**Task prompt:**
Determine the number of lines in the data below that hold "dans"; give nothing but that number.

────

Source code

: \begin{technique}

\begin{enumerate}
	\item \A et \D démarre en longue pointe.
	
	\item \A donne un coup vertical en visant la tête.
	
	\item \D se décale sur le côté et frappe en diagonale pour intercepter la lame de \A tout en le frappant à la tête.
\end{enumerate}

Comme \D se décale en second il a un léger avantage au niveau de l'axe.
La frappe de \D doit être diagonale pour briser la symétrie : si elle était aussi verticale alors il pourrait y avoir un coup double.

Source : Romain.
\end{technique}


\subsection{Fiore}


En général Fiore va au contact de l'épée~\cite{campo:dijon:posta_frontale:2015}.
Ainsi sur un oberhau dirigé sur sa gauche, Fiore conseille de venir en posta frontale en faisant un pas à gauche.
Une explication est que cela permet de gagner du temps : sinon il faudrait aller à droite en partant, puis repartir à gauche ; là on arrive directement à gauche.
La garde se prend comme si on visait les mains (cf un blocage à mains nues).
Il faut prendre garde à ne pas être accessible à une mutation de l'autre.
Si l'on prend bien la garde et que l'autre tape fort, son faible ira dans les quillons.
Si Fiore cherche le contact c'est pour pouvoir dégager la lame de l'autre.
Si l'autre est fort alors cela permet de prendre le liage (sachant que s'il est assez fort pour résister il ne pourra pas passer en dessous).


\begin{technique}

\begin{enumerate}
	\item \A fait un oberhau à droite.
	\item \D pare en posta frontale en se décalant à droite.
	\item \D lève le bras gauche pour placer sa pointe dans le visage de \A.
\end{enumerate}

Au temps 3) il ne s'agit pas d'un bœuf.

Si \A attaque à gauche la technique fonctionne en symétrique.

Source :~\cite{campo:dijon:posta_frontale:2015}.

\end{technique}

────

**The answer:**
2